* THE INPUT
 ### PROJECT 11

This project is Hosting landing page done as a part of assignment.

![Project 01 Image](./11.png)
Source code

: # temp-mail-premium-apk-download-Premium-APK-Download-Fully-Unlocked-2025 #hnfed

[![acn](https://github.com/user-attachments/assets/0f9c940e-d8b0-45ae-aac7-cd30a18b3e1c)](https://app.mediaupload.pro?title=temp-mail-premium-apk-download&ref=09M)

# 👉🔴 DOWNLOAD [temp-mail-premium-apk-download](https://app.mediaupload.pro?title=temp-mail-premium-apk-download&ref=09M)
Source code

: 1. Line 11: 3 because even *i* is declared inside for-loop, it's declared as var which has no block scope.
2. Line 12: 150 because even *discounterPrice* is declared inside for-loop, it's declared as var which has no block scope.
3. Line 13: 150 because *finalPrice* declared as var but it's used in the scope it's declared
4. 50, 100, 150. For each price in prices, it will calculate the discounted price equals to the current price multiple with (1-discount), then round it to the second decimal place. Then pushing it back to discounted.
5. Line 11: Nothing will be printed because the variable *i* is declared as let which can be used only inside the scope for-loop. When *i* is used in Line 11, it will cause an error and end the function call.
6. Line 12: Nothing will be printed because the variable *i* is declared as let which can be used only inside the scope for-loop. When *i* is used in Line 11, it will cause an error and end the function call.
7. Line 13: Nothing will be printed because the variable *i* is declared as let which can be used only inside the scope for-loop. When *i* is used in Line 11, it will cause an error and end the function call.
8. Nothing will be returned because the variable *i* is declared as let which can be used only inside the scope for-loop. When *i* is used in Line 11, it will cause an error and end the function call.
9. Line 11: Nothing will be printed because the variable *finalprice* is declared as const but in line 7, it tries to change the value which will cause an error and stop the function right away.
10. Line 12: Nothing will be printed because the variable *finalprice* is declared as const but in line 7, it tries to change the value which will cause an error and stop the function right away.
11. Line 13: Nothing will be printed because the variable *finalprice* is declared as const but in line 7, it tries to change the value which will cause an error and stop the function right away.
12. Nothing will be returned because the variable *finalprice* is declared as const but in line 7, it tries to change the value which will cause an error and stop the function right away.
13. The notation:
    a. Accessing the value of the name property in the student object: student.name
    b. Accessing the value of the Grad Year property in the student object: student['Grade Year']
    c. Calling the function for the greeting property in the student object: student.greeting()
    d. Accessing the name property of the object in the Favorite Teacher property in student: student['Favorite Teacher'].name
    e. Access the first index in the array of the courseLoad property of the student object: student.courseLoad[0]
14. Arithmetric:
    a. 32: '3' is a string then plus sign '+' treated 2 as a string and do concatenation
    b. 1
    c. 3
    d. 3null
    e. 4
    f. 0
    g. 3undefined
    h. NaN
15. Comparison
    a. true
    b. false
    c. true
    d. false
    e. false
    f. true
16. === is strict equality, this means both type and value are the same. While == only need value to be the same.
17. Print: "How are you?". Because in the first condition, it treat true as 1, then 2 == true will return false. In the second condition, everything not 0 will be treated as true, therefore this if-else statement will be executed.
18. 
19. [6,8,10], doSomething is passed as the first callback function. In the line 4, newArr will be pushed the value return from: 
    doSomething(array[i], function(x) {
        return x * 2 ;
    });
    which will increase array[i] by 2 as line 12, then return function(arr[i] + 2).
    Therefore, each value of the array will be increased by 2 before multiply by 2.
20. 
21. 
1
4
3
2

* ASSIGNMENT
The response must consist of the lines above, from the first one through the line containing "4. 50, 100, 150.", reproduced exactly.

* EXERCISE OUTPUT
 ### PROJECT 11

This project is Hosting landing page done as a part of assignment.

![Project 01 Image](./11.png)
Source code

: # temp-mail-premium-apk-download-Premium-APK-Download-Fully-Unlocked-2025 #hnfed

[![acn](https://github.com/user-attachments/assets/0f9c940e-d8b0-45ae-aac7-cd30a18b3e1c)](https://app.mediaupload.pro?title=temp-mail-premium-apk-download&ref=09M)

# 👉🔴 DOWNLOAD [temp-mail-premium-apk-download](https://app.mediaupload.pro?title=temp-mail-premium-apk-download&ref=09M)
Source code

: 1. Line 11: 3 because even *i* is declared inside for-loop, it's declared as var which has no block scope.
2. Line 12: 150 because even *discounterPrice* is declared inside for-loop, it's declared as var which has no block scope.
3. Line 13: 150 because *finalPrice* declared as var but it's used in the scope it's declared
4. 50, 100, 150. For each price in prices, it will calculate the discounted price equals to the current price multiple with (1-discount), then round it to the second decimal place. Then pushing it back to discounted.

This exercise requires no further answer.